What should a modern scientific infrastructure look like?In: science politics
For ages I have been planning to collect some of the main aspects I would like to see improved in an upgrade to the disaster we so euphemistically call an academic publishing system. In this post I’ll try to briefly sketch some of the main issues, from several different perspectives.
As a reader:
I’d like to get a newspaper each morning that tells me about the latest developments, both in terms of general science news (aka. gossip) as well as inside my scientific fields of interest. For the past 5+ years, my paper.li has been doing a pretty decent job at collecting the gossip, but for the primary literature relevant to my field, such a technology is sorely missing. I’d like to know which papers my colleagues are reading, citing and recommending the most. Such a service would also learn from what I click on, what I recommend and what I cite, to assist me in my choices. Some of these aspects are starting to be addressed by companies such as F1000 or Google Scholar, but there is no comprehensive service that covers all the literature with all the bells and whistles in a single place. We have started to address this by developing an open source RSS reader (a feedly clone) with a plug-in functionality to allow for all the different features, but development has halted there for a while now. So far, the alpha version can sort and filter feeds according to certain keywords and display a page with the most tweeted links, so it’s already better than feedly in that respect, but it is still alpha software. All of the functionalities I want, have already been developed somewhere, so we’d only need to leverage them for the scientific literature.

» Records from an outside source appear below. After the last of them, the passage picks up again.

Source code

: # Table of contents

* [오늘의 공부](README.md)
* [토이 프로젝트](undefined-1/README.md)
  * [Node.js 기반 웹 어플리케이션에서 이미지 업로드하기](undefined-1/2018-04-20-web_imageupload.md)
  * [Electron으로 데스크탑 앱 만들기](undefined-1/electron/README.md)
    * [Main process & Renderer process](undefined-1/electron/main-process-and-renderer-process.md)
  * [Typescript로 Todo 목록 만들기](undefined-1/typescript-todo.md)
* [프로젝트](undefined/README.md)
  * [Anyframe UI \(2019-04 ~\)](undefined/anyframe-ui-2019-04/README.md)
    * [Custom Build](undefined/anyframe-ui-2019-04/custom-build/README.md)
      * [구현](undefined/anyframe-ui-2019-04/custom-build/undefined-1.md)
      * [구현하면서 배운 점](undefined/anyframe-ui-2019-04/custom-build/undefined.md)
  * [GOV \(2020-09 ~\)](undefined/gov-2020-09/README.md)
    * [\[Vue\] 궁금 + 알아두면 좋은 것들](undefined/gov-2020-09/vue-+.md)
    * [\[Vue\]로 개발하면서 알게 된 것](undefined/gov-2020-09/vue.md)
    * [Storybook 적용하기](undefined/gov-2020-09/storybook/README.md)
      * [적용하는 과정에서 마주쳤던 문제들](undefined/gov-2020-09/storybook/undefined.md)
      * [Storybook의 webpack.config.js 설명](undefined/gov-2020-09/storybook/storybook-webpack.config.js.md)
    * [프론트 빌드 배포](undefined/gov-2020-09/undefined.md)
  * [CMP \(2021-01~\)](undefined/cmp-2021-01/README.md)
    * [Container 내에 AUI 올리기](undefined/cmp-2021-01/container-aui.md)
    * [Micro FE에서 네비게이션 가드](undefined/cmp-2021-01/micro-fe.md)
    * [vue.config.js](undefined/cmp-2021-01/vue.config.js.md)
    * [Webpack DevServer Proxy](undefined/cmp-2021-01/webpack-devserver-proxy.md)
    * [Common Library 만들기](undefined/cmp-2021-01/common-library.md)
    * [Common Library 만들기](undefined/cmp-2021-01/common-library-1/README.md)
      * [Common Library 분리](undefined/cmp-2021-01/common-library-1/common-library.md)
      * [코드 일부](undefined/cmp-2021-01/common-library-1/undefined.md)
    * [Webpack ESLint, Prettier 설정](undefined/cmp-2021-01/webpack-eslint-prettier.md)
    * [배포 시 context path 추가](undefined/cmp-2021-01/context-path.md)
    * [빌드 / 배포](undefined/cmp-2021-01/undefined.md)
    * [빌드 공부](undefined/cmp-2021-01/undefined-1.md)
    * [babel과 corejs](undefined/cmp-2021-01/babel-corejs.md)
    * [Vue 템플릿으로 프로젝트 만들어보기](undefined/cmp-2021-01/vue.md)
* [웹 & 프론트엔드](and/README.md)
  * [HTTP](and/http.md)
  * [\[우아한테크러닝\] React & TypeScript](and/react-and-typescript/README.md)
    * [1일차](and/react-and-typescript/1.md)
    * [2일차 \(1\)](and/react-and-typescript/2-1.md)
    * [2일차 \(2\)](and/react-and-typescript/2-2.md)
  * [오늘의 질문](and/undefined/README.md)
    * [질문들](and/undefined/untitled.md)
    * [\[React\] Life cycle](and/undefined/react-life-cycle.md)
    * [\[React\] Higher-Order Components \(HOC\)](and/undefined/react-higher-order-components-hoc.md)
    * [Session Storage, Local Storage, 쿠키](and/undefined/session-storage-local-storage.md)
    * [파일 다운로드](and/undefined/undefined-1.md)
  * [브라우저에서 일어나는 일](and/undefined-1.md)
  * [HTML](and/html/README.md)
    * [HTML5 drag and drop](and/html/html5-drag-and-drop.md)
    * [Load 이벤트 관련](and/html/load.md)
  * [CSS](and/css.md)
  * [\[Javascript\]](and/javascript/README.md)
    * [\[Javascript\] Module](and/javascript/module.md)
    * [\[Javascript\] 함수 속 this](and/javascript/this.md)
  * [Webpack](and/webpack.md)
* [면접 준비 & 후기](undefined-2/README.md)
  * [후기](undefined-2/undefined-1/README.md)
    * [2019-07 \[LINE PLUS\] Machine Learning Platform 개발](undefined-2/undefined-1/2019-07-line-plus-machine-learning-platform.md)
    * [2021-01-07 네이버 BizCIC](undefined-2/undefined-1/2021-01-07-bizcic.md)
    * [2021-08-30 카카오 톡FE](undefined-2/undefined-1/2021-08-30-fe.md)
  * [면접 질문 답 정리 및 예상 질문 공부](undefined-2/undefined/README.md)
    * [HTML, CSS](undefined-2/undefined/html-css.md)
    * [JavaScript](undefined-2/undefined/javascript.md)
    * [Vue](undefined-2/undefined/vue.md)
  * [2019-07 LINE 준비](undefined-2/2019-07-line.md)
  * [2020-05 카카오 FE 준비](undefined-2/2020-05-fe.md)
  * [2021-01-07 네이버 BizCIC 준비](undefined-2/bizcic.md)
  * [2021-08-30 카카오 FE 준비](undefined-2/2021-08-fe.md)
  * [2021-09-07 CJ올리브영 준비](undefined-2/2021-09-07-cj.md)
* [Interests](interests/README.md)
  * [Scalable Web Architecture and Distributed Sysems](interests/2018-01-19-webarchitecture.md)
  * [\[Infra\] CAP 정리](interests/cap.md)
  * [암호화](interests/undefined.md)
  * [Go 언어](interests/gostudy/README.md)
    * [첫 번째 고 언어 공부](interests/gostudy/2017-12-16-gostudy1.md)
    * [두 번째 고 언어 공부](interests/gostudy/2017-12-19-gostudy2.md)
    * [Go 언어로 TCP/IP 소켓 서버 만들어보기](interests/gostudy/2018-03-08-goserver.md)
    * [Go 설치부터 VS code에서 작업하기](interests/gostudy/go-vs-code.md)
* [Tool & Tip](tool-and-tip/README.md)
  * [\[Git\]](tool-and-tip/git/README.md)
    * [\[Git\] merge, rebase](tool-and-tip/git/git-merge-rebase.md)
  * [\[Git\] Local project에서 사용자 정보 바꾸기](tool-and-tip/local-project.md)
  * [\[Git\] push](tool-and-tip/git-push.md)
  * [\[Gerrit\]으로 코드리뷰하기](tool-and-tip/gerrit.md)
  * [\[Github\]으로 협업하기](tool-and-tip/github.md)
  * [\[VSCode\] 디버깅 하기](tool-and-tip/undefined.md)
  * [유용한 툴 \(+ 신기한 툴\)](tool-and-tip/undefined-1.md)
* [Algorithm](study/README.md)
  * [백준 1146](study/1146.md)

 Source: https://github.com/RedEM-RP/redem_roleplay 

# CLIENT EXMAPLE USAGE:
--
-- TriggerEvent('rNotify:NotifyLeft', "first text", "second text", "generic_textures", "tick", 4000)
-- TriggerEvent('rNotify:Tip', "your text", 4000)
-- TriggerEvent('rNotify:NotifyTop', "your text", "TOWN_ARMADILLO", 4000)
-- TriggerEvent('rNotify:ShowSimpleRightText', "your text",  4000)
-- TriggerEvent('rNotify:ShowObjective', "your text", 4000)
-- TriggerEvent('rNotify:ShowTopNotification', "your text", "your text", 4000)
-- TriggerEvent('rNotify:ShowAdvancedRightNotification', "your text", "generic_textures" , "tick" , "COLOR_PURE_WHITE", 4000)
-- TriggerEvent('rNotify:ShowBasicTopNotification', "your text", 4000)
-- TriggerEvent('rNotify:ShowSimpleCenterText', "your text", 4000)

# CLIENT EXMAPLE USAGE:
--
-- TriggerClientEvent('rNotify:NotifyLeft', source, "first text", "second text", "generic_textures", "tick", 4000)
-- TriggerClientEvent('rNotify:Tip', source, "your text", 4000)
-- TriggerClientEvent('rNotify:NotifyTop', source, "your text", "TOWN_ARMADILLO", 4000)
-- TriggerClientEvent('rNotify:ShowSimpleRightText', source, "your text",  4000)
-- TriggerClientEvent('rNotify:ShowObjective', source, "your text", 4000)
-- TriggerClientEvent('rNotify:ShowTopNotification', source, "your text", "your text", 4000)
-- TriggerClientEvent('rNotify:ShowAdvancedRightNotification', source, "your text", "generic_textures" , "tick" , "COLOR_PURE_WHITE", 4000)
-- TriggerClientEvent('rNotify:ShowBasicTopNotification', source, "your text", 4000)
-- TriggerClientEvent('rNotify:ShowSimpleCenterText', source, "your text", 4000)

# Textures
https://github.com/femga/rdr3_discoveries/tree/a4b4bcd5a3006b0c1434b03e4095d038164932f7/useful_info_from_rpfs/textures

In such a learning service, it would also be of lesser importance if work was traditionally peer-reviewed or not: I can simply adjust for which areas I’d like to only see peer-reviewed research and which publications are close enough that I want to see them before peer-review – I might want to review them myself. In this case, peer-review is as important as I, as a reader, want to make it. Further diminishing the role of traditional peer-review are additional layers of selection and filtering I can implement. For instance, I would be able to select fields where I only want recommended literature to be shown, or cited literature, or only reviews, not primary research. And so forth, there would be many layers of filtering/sorting which I could use flexibly to only see relevant research for breakfast.
I admit it, I’m a fan of Lens. This is an excellent example of how scientific content should be displayed on a screen. With a modern infrastructure, we get to choose which way we would like to read, Lens would not be the only option besides emulating paper. Especially when thorough reading and critical thinking are required, such as during the review of manuscripts or grant proposals, ease of reading and navigating the document is key to an efficient review process. In the environment we already should have today, reviewers would be able to pick the for them most efficient way of thoroughly fine-combing a document.
We would also be able to click on “experiments were performed as previously described” and then directly read the exact descriptions of how these experiments were done, because we would have finally have implemented a technology from 1968, hyperlinks. Fully implementing hyperlinks would also provide the possibility to use annotations to the literature: such annotations, placed while reading, can later be used as anchors for citations. Obviously, we’d be using a citation-typology in order to make the kind of citation (e.g. affirmative or dismissive, etc.) we intended machine readable.
Of course, I would also be able to double-click on any figure to have a look at other aspects of the data, e.g. different intervals, different intersections, different sub-plots. I’d be able to use the raw data associated with the publication to plot virtually any graph from the data, not just those the authors offer me as a static image, as today. How can this be done? This brings me to the next aspect:
As an author:
As an author, I want my data to be taken care of by my institution: I want to install their client to make sure every piece of data I put on my ‘data’ drive will automatically be placed in a data repository with unique identifiers. The default setting for my repository may be open and a CC0 license, or set manually to any level of secrecy I’m allowed to or intend. The same ought to be a matter of course for the software we write. In today’s day and age, institutions should provide an infrastructure that makes version-controlled software development and publishing seamless and effortless. And yet, we, the scientists, have to ask our funders for money to implement such technology. Likewise for authoring: we need online authoring tools that can handle and version-control documents edited, simultaneously, by multiple authors, including drag and drop reference managing. GDocs have been around for a decade if not more and FidusWriter or Authorea are pioneering this field for scientific writing, but we should already have this at our institutions by default today (with local copies, obviously).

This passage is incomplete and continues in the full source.